### Exercise objective
What lines of the data include the string "Mahalanobis"? Copy them all.
+++ Supplied entries
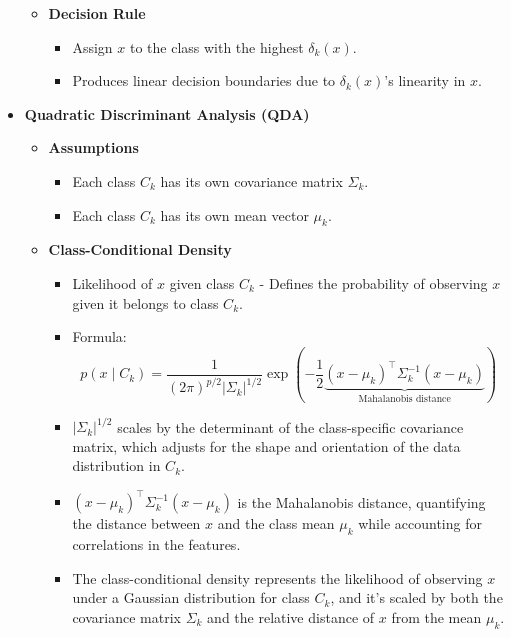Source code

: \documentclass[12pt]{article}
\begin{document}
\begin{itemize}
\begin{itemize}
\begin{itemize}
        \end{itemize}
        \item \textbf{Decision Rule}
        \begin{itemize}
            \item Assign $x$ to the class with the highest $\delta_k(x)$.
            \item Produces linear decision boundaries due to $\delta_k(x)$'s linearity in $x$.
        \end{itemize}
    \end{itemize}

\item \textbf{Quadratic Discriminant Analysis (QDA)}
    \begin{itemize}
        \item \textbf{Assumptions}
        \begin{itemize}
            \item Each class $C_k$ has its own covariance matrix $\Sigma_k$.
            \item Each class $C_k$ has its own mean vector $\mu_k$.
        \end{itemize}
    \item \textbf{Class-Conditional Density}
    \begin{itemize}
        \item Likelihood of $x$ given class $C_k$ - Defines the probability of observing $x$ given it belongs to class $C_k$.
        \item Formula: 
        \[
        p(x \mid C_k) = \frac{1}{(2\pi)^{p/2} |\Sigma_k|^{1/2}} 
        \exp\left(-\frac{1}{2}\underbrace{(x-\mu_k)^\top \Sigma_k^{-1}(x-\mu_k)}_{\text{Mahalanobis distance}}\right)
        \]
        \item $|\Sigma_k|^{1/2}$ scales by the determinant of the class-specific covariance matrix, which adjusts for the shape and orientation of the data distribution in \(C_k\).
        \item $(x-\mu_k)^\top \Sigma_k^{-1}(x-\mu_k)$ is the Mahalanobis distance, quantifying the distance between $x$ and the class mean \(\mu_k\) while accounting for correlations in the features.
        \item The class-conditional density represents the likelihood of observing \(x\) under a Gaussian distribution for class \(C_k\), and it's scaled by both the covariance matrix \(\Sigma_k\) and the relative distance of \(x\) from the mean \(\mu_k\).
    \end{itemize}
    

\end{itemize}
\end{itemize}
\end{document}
++++++
+++ Supplied entries
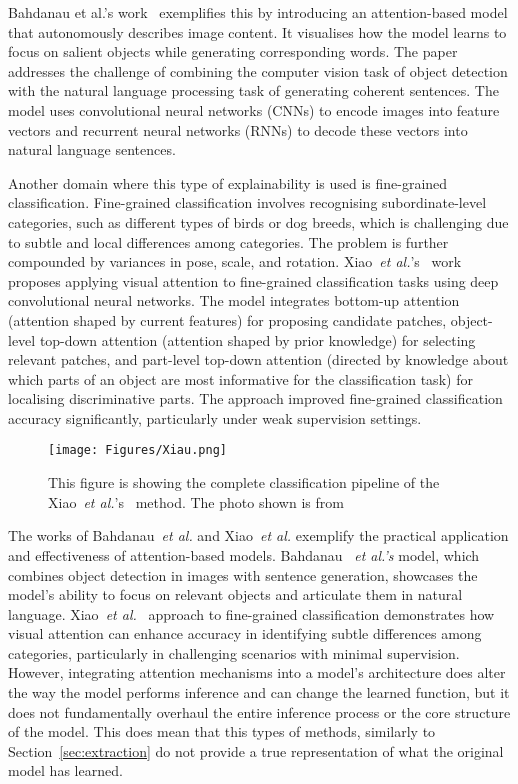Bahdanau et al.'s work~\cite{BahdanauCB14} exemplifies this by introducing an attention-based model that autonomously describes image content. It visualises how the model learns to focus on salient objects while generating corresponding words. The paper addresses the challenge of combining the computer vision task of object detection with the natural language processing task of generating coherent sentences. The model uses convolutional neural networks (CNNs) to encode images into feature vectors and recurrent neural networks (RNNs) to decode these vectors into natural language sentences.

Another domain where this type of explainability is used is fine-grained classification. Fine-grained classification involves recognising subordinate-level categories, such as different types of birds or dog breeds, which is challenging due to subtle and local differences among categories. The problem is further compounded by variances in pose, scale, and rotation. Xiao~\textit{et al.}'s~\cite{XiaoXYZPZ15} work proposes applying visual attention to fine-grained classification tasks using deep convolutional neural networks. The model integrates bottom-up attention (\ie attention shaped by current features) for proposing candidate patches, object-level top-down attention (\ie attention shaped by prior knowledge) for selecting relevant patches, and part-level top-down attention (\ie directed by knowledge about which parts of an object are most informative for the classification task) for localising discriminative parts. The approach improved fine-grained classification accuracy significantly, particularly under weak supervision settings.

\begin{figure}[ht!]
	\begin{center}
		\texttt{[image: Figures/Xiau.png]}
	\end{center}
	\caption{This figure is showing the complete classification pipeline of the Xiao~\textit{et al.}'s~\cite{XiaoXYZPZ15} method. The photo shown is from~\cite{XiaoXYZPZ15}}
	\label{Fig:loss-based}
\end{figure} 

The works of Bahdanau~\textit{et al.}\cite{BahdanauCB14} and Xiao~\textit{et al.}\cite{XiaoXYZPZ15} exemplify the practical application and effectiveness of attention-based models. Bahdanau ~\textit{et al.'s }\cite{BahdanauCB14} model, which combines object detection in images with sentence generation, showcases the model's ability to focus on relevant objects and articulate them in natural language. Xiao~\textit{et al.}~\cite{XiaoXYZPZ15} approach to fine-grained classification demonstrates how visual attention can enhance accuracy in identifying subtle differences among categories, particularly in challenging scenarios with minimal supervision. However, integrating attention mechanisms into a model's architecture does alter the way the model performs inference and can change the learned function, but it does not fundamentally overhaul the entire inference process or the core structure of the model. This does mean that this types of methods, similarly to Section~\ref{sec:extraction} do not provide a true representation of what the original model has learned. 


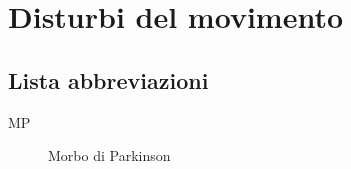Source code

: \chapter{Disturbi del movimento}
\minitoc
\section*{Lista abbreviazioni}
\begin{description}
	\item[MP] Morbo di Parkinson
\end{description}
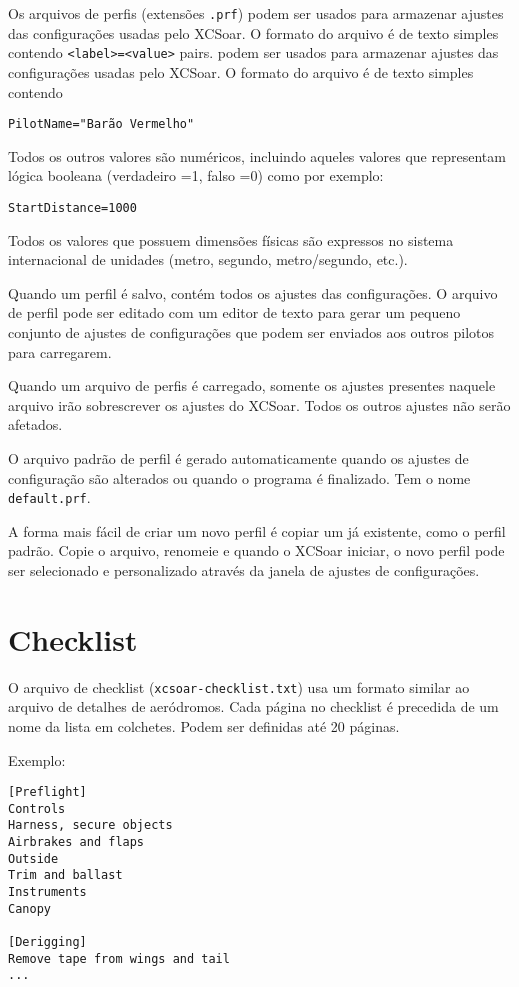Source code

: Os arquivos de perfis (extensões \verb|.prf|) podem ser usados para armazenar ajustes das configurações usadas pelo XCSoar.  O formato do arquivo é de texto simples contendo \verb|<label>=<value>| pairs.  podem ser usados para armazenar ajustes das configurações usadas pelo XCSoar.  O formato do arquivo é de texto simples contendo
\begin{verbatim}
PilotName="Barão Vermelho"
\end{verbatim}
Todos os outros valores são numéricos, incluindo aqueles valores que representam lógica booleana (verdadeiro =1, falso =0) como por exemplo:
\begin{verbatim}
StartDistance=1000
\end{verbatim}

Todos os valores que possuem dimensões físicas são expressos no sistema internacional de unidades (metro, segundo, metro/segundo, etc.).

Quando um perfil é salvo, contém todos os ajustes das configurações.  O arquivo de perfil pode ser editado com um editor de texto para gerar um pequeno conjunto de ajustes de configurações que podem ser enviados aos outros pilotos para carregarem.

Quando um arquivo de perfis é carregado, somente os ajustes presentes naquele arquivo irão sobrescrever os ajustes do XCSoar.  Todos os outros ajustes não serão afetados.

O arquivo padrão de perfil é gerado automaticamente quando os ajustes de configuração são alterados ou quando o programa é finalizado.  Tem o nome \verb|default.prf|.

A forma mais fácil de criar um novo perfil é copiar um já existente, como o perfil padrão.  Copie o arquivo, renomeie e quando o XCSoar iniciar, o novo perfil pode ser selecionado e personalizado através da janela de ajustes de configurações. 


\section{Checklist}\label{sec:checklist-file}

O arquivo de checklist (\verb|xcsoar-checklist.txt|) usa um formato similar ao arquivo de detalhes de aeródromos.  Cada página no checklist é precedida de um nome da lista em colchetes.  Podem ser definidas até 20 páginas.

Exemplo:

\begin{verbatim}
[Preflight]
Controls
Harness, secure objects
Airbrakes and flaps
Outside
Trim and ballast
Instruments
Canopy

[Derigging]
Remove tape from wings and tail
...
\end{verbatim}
++++++
### Result of the task
        \exp\left(-\frac{1}{2}\underbrace{(x-\mu_k)^\top \Sigma_k^{-1}(x-\mu_k)}_{\text{Mahalanobis distance}}\right)
        \item $(x-\mu_k)^\top \Sigma_k^{-1}(x-\mu_k)$ is the Mahalanobis distance, quantifying the distance between $x$ and the class mean \(\mu_k\) while accounting for correlations in the features.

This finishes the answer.